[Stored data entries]
=== Section Start ===

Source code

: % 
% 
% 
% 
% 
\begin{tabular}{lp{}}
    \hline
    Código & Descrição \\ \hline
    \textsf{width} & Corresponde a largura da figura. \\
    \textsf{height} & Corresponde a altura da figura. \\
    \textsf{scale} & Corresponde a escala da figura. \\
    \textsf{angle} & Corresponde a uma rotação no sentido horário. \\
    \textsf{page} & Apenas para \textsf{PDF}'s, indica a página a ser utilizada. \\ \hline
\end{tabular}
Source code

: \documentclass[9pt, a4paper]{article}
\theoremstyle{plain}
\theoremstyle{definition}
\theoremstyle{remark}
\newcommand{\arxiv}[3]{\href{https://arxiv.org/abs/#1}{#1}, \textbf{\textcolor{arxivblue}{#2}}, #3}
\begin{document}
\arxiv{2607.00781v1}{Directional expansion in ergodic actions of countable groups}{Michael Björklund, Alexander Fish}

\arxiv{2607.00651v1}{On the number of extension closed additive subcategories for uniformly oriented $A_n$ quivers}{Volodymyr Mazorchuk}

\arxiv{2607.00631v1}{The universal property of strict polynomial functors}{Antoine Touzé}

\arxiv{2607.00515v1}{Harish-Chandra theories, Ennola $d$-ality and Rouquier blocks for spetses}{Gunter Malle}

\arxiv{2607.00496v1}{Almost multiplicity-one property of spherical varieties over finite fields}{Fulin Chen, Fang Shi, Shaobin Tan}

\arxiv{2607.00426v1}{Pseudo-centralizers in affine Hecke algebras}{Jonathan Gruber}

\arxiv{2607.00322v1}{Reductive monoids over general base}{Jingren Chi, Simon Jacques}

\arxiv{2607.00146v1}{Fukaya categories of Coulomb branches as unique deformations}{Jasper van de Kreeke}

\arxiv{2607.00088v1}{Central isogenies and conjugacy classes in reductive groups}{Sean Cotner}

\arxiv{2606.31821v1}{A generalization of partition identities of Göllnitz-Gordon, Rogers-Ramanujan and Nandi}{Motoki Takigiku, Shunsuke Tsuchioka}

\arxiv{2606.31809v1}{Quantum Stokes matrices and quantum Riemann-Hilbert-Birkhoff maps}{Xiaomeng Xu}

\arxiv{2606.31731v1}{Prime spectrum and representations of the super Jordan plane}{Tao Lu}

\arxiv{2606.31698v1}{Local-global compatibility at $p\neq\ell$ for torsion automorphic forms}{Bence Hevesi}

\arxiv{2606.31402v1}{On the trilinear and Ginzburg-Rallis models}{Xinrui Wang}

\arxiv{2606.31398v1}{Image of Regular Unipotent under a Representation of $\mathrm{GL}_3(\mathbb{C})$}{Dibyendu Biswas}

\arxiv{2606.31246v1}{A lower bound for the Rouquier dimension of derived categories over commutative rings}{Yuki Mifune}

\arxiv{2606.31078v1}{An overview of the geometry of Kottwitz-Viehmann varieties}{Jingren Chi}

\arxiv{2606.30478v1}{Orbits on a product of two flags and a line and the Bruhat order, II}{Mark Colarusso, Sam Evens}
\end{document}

=== Section End ===

An exact, complete copy of the records is the expected answer.

Source code

: % 
% 
% 
% 
% 
\begin{tabular}{lp{}}
    \hline
    Código & Descrição \\ \hline
    \textsf{width} & Corresponde a largura da figura. \\
    \textsf{height} & Corresponde a altura da figura. \\
    \textsf{scale} & Corresponde a escala da figura. \\
    \textsf{angle} & Corresponde a uma rotação no sentido horário. \\
    \textsf{page} & Apenas para \textsf{PDF}'s, indica a página a ser utilizada. \\ \hline
\end{tabular}
Source code

: \documentclass[9pt, a4paper]{article}
\theoremstyle{plain}
\theoremstyle{definition}
\theoremstyle{remark}
\newcommand{\arxiv}[3]{\href{https://arxiv.org/abs/#1}{#1}, \textbf{\textcolor{arxivblue}{#2}}, #3}
\begin{document}
\arxiv{2607.00781v1}{Directional expansion in ergodic actions of countable groups}{Michael Björklund, Alexander Fish}

\arxiv{2607.00651v1}{On the number of extension closed additive subcategories for uniformly oriented $A_n$ quivers}{Volodymyr Mazorchuk}

\arxiv{2607.00631v1}{The universal property of strict polynomial functors}{Antoine Touzé}

\arxiv{2607.00515v1}{Harish-Chandra theories, Ennola $d$-ality and Rouquier blocks for spetses}{Gunter Malle}

\arxiv{2607.00496v1}{Almost multiplicity-one property of spherical varieties over finite fields}{Fulin Chen, Fang Shi, Shaobin Tan}

\arxiv{2607.00426v1}{Pseudo-centralizers in affine Hecke algebras}{Jonathan Gruber}

\arxiv{2607.00322v1}{Reductive monoids over general base}{Jingren Chi, Simon Jacques}

\arxiv{2607.00146v1}{Fukaya categories of Coulomb branches as unique deformations}{Jasper van de Kreeke}

\arxiv{2607.00088v1}{Central isogenies and conjugacy classes in reductive groups}{Sean Cotner}

\arxiv{2606.31821v1}{A generalization of partition identities of Göllnitz-Gordon, Rogers-Ramanujan and Nandi}{Motoki Takigiku, Shunsuke Tsuchioka}

\arxiv{2606.31809v1}{Quantum Stokes matrices and quantum Riemann-Hilbert-Birkhoff maps}{Xiaomeng Xu}

\arxiv{2606.31731v1}{Prime spectrum and representations of the super Jordan plane}{Tao Lu}

\arxiv{2606.31698v1}{Local-global compatibility at $p\neq\ell$ for torsion automorphic forms}{Bence Hevesi}

\arxiv{2606.31402v1}{On the trilinear and Ginzburg-Rallis models}{Xinrui Wang}

\arxiv{2606.31398v1}{Image of Regular Unipotent under a Representation of $\mathrm{GL}_3(\mathbb{C})$}{Dibyendu Biswas}

\arxiv{2606.31246v1}{A lower bound for the Rouquier dimension of derived categories over commutative rings}{Yuki Mifune}

\arxiv{2606.31078v1}{An overview of the geometry of Kottwitz-Viehmann varieties}{Jingren Chi}

\arxiv{2606.30478v1}{Orbits on a product of two flags and a line and the Bruhat order, II}{Mark Colarusso, Sam Evens}
\end{document}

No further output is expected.